Happy Birthday: Grand Old Lady

This is the day where the whole point of the country comes home to roost. Yeah, a lot of people look at the Fourth of July as time off, a summer date to do something fun and maybe get together with family or friends or both. But Independence Day is America’s Birthday and  that’s an occasion worth some celebration. There is a lot of great tradition in our country, much of it as a result of the diversity that combined to populate and defend her. Once called the Great Melting Pot, the US had the advantage of being a mixed breed, and just like with dogs, the more mixed the breed, the smarter and more resilient it is.

Even as a kid, before I understood much, I recognized something special and good in the way that everyone had a common goal, and while the methods used to achieve those goals might be different, there was enough interested in the success of the country that compromise prevailed and the nation made its way through a difficult puberty, perhaps reaching its first adult step at the end of the Civil War. It was at that point that the nation really began to work as a collective.

That’s not to say that everything was sweetness and light; we had issues to overcome, some as basic as fully embracing the diversity that made us so strong. Growing pains that had me, in the uniform of the 82nd Airborne Division, found myself patrolling the streets of the Nation’s Capital following the killing of Martin Luther King. That’s generally the period in which I became engaged with my country, its politics and its issues. I was just back from Vietnam and in dismay over the violence of Kent State, the riots that seemed to pop up all over, and the divide between those in favor and those against the war. But in spite of the issues, we didn’t collapse nor did we lose the drive to work together, making the 1960s and 70s a time of tremendous growth and improvement.

As I look around myself at this point, seeing the partisan political bickering and posturing that seems to do more harm than good, I still have a lot of faith that things will improve even more. We may have to pay a price for that improvement, just as we did some thirty years or so ago. I say that fully aware that we are no longer rated number one in education, production, health and employment. I say that because we have faced difficult times in the past and managed to put aside our differences, rely on our diversity, and pull success from the jaws of defeat. I believe that the nation is much like a pendulum, swinging first one way and then another as it attempts to find a balance, find a stability as time goes by. For a while things tend to favor conservative thought only to swing toward more liberal ideals; back and forth, back and forth, each oscillation taking us forward in time and keeping us abreast of ourselves.

I hear on the news that the US is more divided now that it has ever been. While I do see a divide, it’s a different sort than I experienced in the past or read about in history. It seems that our politics is experiencing a time in which the polar ideals of the primary parties has embraced the more radical aspects of those ideals. Conservatives appear more radically conservative and liberals appear to be more liberal –the end result creating, at times, an impasse. Many of us, our political views remaining static, have found ourselves branded as moderates, as though that’s a badge to be ashamed of. But it’s only because of the radical partisanship has changed, swinging toward more extremist views of the respective parties. I started out a Republican, and without changing my views or sense of the best approach, have ended up being a Democrat in the eyes of my party. My position once considered a moderate conservative, is now viewed as liberal due to the extreme leanings of the conservatives in the limelight.

But I have the expectation that life is not the doom-filled catastrophe the media seems to be portraying our times as.

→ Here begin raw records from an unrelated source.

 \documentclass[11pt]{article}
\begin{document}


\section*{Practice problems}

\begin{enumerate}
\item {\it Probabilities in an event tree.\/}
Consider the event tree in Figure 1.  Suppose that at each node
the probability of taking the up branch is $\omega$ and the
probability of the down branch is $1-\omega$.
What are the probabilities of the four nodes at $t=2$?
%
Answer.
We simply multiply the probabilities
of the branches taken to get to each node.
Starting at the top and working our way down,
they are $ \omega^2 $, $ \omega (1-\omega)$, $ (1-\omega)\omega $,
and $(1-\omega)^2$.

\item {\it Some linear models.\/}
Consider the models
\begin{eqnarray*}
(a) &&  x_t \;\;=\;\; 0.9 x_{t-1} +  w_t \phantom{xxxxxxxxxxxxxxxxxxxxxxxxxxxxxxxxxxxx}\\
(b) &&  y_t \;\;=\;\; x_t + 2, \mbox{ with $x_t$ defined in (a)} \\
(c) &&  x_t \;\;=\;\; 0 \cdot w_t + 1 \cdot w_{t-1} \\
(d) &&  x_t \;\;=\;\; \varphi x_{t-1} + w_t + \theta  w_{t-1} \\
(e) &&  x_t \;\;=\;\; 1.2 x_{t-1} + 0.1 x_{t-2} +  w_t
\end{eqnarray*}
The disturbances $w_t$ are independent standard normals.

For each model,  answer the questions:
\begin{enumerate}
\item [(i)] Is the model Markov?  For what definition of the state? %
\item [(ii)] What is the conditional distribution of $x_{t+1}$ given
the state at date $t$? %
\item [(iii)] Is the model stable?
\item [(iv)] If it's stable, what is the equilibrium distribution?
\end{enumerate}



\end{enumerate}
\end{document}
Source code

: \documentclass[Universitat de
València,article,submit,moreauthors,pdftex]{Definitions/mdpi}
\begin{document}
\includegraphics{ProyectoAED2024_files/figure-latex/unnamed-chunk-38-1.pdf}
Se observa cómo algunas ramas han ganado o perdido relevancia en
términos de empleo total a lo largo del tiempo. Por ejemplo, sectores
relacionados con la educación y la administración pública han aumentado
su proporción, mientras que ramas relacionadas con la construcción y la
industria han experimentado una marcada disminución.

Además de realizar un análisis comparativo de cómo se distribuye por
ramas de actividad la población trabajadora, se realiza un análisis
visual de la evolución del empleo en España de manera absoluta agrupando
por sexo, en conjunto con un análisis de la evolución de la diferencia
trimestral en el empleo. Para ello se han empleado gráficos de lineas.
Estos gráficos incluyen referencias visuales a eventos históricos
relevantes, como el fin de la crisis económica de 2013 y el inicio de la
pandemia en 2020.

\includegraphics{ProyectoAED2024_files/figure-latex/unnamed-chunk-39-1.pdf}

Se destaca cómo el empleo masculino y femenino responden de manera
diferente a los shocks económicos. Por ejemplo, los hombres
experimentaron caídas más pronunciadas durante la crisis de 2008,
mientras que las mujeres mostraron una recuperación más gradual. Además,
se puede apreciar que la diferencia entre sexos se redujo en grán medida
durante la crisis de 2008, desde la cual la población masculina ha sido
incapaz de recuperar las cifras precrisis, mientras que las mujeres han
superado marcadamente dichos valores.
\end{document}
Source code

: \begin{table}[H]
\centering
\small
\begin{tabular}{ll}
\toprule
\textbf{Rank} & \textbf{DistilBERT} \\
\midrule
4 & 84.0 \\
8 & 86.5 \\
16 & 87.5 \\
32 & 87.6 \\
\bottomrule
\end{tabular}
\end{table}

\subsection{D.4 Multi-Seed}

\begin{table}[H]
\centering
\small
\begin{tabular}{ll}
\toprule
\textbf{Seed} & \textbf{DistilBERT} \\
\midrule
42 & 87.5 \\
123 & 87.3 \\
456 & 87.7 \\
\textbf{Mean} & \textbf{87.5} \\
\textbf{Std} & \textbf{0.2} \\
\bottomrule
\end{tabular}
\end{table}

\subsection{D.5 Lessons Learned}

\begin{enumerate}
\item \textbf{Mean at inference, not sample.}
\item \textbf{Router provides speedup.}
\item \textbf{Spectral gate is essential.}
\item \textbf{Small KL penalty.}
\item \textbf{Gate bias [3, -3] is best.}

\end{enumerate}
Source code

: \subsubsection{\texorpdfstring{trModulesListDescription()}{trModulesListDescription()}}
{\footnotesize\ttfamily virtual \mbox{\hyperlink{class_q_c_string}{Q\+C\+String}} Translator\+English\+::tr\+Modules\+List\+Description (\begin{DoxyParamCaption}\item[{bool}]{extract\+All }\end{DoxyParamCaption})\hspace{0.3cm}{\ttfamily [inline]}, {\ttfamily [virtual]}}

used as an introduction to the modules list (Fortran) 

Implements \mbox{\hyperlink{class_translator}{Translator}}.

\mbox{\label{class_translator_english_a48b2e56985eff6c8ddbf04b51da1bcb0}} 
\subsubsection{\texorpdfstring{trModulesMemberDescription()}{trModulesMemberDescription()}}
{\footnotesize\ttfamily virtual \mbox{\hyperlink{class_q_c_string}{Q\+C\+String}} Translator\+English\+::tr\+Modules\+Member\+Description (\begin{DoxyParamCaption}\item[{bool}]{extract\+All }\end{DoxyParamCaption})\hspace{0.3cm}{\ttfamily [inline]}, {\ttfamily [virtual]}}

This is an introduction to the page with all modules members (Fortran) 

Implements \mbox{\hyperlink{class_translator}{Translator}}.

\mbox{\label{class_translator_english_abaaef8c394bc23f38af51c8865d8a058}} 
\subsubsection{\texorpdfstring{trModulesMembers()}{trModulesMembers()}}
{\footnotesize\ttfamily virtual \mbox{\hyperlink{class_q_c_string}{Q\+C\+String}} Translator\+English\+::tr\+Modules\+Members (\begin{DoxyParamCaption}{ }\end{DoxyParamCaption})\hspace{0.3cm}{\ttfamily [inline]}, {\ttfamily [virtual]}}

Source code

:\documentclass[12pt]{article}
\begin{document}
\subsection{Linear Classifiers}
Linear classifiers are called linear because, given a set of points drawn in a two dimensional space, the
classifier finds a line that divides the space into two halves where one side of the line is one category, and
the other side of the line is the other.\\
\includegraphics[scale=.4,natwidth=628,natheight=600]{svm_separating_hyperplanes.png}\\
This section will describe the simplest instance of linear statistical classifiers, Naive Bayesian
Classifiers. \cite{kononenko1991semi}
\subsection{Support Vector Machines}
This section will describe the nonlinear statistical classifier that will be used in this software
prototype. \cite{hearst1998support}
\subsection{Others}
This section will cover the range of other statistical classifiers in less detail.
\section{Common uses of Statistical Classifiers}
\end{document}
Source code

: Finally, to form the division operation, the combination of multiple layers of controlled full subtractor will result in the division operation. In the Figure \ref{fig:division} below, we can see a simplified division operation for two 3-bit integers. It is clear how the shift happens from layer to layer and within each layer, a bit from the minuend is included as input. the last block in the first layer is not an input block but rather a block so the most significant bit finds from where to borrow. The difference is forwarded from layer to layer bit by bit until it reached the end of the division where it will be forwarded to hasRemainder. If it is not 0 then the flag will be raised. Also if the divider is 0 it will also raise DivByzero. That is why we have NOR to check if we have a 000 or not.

I think we have some difficult moments ahead, and I think that things will get worse before they get better. But then again, I’m a part of the mainstream America, not the radical arm wavers the media focuses on so myopically. Over time, I think our diversity is going to once again pay dividends and allow America to reach another time of relative prosperity. Perhaps not in the leaps and bounds we seemed to enjoy between the Second World War and now, but a time in which our economy regains some strength and we learn again the lesson that United We Stand, Divided We Fall. I believe that this concept is almost genetically a part of our nation, and that we will again find that compromise and sharing common goals is in everyone’s self interest.

I see that it’s difficult to be concerned with one’s neighbor at the moment. The pressures to make our own ends meet consumes the lion’s share of our energies, but that we will get back to the understanding that when the energy is invested in the mainstream rather than in specific components of our society, that we will regain a lot of the opportunity that gave us our prior great moments in history. I say that because of the conversations I have with friends and acquaintances all over. Talking to them offers a different, and more accurate, I think, perspective on the real attitudes that pervade our country. The ideas of equality and honesty are not dead by any means, and they will help us again as they have in the past.

As a nation we do face a lot of adversity. We will have to be a bit more reserved, a bit more willing to make efforts and a lot more honesty in how we think of ourselves. But in all cases past, we have awakened in time to sway the circumstances to favor the nation at large. Not just a part of it as it appears to do now. That’s why today, Independence Day is so important. We need to celebrate this day as our nation’s birthday, and remember which attitudes and perspectives make us strong and enviable. To take the same kind of pride we do as we celebrate the birthdays of our children where we see the flaws but love them all the more.

So Happy Birthday, America, and my best to the family –you, me and everybody.